Sudaryono mengajak masyarakat untuk lebih bijak dalam menyikapi temuan infrastruktur yang rusak dengan cara melaporkannya melalui jalur resmi. Bukan sekadar membandingkannya dengan program lain.

"Kalau Anda temukan sekolah rusak ya sudah sekolah rusaknya difoto-foto dilaporin saja. Tidak perlu kemudian dibandingkan dengan dapur MBG, karena tidak nyambung, mohon maaf. Dapur MBG ini yang bangun adalah mitra. Kemudian sudah ada skemanya. Sementara perbaikan sekolah ini dua hal yang berbeda. Jangan kemudian jadi seolah-olah ada dikontradiksikan gitu, itu mohon maaf itu tidak fair gitu. Tapi tidak apa-apa ya kita juga tidak bawa perasaan (baper)," ujarnya. 

Dalam kesempatan tersebut, Sudaryono menjelaskan bahwa pemerintah pusat tengah melakukan perbaikan infrastruktur pendidikan dalam skala besar. Ia memaparkan data bahwa pada tahun 2025, pemerintah telah merenovasi lebih dari 16 ribu sekolah.

"Pemerintah pada tahun 2025 itu telah merenovasi 16 ribu lebih sekolah.
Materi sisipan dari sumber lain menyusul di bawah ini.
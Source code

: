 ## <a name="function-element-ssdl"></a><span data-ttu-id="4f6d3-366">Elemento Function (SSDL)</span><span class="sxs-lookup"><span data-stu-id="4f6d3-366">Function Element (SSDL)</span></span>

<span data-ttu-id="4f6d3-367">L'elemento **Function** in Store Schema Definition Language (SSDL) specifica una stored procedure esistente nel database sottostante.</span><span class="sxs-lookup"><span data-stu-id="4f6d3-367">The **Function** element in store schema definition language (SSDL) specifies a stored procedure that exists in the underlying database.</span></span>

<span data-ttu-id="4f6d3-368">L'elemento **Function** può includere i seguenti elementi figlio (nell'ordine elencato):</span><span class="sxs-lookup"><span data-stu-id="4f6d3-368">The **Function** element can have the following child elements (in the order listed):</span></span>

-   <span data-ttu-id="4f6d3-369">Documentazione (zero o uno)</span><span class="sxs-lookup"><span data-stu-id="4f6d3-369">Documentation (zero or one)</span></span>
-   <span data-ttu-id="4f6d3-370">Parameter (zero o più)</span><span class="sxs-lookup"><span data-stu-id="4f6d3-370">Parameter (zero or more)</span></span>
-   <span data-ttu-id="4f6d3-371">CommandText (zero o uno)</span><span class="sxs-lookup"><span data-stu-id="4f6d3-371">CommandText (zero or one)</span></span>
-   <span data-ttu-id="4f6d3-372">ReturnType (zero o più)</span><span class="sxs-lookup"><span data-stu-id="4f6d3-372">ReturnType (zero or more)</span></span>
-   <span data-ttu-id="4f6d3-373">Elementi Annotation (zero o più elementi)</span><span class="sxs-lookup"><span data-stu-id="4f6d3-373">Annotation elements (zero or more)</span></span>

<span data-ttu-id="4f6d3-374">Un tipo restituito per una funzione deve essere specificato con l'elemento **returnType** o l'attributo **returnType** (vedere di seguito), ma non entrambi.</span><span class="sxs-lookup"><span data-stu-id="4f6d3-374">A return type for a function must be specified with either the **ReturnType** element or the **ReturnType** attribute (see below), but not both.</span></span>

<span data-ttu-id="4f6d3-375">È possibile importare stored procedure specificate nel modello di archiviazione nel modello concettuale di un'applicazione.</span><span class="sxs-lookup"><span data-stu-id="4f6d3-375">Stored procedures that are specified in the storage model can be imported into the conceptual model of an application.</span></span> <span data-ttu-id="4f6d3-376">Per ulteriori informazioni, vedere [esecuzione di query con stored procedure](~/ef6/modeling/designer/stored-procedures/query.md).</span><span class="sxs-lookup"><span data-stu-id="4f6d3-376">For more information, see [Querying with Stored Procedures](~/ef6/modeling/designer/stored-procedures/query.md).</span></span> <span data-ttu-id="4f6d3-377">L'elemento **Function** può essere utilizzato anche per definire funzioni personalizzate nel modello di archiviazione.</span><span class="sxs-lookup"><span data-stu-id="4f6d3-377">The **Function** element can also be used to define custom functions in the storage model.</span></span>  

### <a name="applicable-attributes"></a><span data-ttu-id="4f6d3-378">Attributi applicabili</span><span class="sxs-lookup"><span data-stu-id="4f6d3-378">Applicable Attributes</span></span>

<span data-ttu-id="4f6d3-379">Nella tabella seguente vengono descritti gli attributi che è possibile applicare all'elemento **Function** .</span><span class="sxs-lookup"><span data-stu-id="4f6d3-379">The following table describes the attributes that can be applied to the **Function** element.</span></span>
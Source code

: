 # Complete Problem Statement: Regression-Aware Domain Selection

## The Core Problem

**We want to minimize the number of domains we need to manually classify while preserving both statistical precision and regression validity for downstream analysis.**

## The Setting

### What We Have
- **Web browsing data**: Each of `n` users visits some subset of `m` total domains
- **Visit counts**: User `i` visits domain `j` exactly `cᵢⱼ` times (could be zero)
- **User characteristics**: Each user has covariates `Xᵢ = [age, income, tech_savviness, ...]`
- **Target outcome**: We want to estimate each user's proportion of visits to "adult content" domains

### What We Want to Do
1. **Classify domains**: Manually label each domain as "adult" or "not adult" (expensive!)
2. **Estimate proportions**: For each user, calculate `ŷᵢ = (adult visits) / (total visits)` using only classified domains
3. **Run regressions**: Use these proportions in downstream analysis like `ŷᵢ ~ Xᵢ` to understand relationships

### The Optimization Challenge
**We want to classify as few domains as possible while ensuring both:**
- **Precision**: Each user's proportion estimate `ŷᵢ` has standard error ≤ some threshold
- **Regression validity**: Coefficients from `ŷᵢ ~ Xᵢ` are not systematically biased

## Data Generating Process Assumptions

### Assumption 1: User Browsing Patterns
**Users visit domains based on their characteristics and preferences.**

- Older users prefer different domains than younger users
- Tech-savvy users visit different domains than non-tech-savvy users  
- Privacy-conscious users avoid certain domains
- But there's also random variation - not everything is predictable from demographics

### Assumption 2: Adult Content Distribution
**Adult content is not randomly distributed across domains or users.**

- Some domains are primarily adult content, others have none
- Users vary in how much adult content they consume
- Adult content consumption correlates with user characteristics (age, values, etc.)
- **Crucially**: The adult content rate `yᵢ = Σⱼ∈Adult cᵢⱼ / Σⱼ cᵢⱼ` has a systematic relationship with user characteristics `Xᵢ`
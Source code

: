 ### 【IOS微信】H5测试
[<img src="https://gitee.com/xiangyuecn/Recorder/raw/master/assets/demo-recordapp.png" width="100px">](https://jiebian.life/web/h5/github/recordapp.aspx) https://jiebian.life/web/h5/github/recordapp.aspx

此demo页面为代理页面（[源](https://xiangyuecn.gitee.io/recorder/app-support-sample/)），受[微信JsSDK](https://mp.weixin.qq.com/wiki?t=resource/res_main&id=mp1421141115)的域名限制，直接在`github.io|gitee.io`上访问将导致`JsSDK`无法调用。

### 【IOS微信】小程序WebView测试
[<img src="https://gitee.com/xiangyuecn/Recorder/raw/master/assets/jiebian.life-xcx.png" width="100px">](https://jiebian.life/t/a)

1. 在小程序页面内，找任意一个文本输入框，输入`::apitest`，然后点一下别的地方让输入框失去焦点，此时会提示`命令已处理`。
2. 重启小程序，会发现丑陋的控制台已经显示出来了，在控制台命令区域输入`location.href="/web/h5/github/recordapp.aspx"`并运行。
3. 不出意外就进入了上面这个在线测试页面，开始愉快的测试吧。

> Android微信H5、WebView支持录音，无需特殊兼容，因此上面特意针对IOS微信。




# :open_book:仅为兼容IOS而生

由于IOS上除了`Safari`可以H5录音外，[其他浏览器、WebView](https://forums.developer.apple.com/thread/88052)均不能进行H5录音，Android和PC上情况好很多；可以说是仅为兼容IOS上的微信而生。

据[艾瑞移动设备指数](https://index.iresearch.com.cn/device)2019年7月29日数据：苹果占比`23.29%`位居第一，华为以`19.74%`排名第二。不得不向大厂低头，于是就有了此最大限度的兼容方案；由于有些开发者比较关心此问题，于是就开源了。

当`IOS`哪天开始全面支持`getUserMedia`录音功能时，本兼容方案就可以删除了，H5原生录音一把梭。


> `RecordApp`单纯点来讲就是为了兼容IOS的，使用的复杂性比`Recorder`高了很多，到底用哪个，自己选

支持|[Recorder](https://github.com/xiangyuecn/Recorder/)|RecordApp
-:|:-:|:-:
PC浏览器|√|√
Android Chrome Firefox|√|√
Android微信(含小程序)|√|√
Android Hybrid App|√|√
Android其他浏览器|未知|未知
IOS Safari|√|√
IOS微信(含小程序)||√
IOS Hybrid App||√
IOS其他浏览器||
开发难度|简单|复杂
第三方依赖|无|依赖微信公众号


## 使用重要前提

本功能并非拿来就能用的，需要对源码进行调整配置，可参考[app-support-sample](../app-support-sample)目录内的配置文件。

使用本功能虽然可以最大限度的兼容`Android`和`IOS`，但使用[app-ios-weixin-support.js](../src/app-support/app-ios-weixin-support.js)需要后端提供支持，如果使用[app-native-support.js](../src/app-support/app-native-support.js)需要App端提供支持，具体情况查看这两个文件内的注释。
Dan tahun ini yang mau direnovasi itu lebih dari 70 ribu, bahkan Pak Mendikdasmen pernah mengutarakan bisa jadi hampir 90 ribu sekolah," ucapnya. 

Ia juga menepis anggapan bahwa anggaran negara terkuras habis hanya untuk program MBG. Ia memberikan contoh keberhasilan revitalisasi irigasi yang menelan biaya belasan triliun, serta kecukupan stok pupuk subsidi yang harganya kini didiskon 20 persen.

Ke depannya, BGN juga tengah merencanakan mekanisme penyaluran MBG bagi anak-anak di daerah rawan konflik dan wilayah terpencil, seperti di Papua. Program ini akan melibatkan jajaran TNI dan Polri serta memanfaatkan fasilitas lokal, seperti gereja untuk memastikan akses gizi sampai ke tangan mereka yang paling membutuhkan.

"Kami pikirkan mekanismenya ya ada beberapa piloting yang sudah kita lakukan bekerja sama dengan jajaran TNI dan Polri. Sebab, anak-anak di seluruh manapun ya, Indonesia, di manapun, khususnya anak-anak yang memang membutuhkan, daerah rawan konflik, daerah yang jauh itu juga harus mendapatkan akses perbaikan gizi yang memang mereka sangat membutuhkan," ucapnya.